Re: [PATCH v15 0/8] blk: honor isolcpus configuration
From: Sebastian Andrzej Siewior
Date: Fri Jul 10 2026 - 11:27:04 EST
On 2026-05-21 19:29:48 [-0400], Aaron Tomlin wrote:
> Hi,
Hi,
> I have decided to drive this series forward on behalf of Daniel Wagner, the
> original author. The series has been rebased on v7.1-rc4-100-g8bc67e4db64a.
>
> This series introduces a new CPU isolation feature, "isolcpus=io_queue",
> designed to protect isolated cores from the disruptive hardware interrupts
> generated by high-performance multi-queue devices.
>
> When enabled, it fundamentally alters how the generic IRQ subsystem and the
> block layer (blk-mq) map hardware queues:
>
> 1. Restricted IRQ Affinity: Managed hardware interrupts are strictly
> confined to online housekeeping CPUs.
>
> 2. Transparent I/O Submission: Applications running on isolated CPUs
> can still seamlessly submit I/O requests; however, the resulting
> hardware completion interrupts are safely routed to a designated
> housekeeping CPU.
>
> 3. Topology-Aware Queue Allocation: The generic CPU-to-hardware-queue
> mapping logic is extended to distribute hardware contexts evenly
> among the available housekeeping CPUs, preventing MSI-X vector
> exhaustion while maintaining optimal cache locality where possible.
>
> To prevent I/O stalls, the block layer is additionally hardened to reject
> hot-plug requests that attempt to offline a housekeeping CPU if it is the
> last remaining CPU actively serving an online isolated core.
>
> The complex "top-down" mask plumbing introduced in v12, which modified
> struct irq_affinity and expanded block layer APIs, has been abandoned. It
> is replaced by a centralised approach: direct isolation querying via
> housekeeping_cpumask(HK_TYPE_IO_QUEUE) within the genirq/affinity
> subsystem. This architectural simplification successfully decouples core
> changes from driver-specific implementations.
>
> Please let me know your thoughts.
I think I asked this or wanted to: Why not mage managed_irqs consider
this? Or is there a case where those two options want a different thing?

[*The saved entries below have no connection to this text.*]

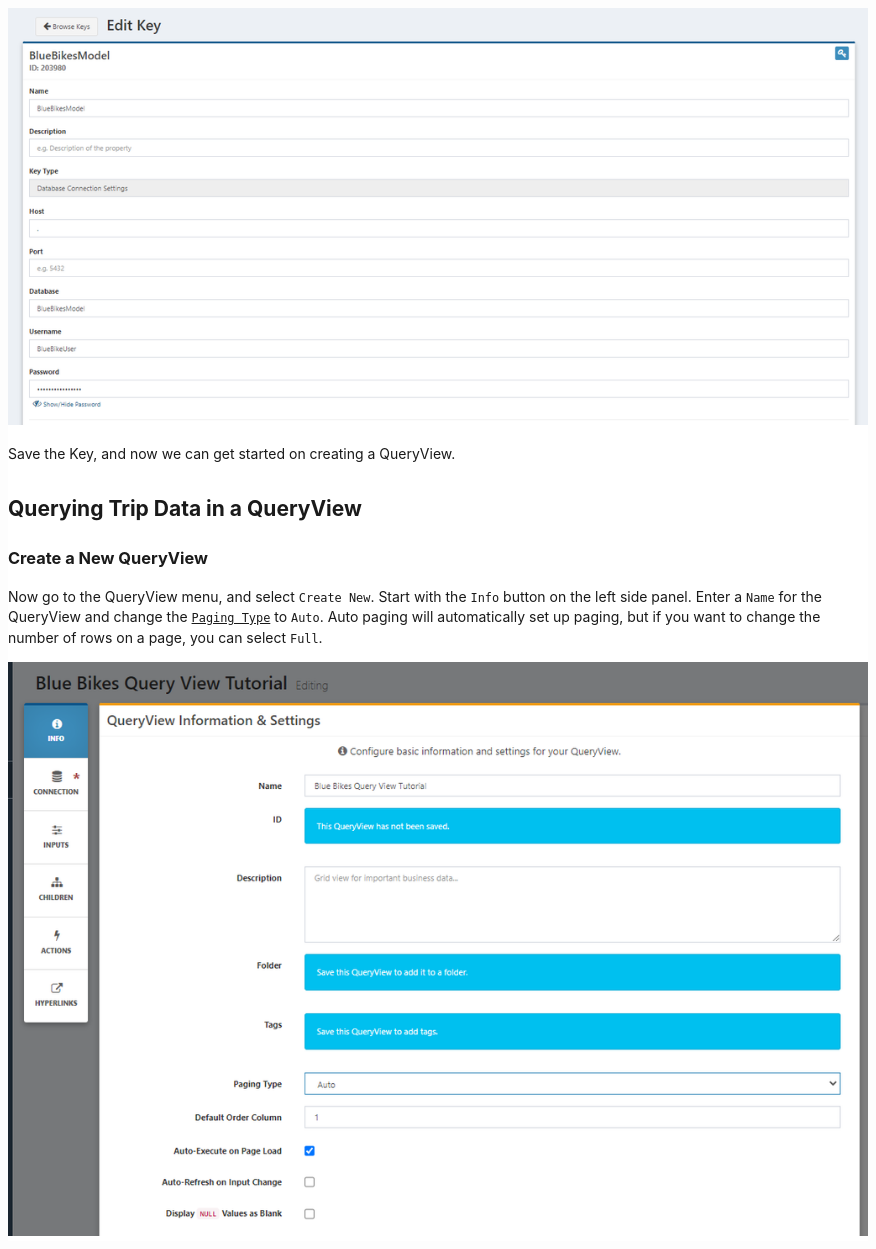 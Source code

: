 ![!Key to access the Composable Database DataPortal](img/BBKey.png)

Save the Key, and now we can get started on creating a QueryView.

## Querying Trip Data in a QueryView

### Create a New QueryView

Now go to the QueryView menu, and select `Create New`. Start with the `Info` button on the left side panel. Enter a `Name` for the QueryView and change the [`Paging Type`](../QueryViews/Paging.md) to `Auto`. Auto paging will automatically set up paging, but if you want to change the number of rows on a page, you can select `Full`.

![!Query View Info Panel](img/BBQueryViewInfo.png)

With managed_irqs you specify a mask but this is may not be respected if
you have more IRQs than you specify. This means the IRQs will still be
routed to isolated CPUs.
This option is intended to avoid any interrupts on isolated CPUs.
Wouldn't it be possible to allow managed_irqs to restrict a device to
two CPUs only and use two queues only instead of the available 64 or do
I miss something fundamental why those two need to be separate?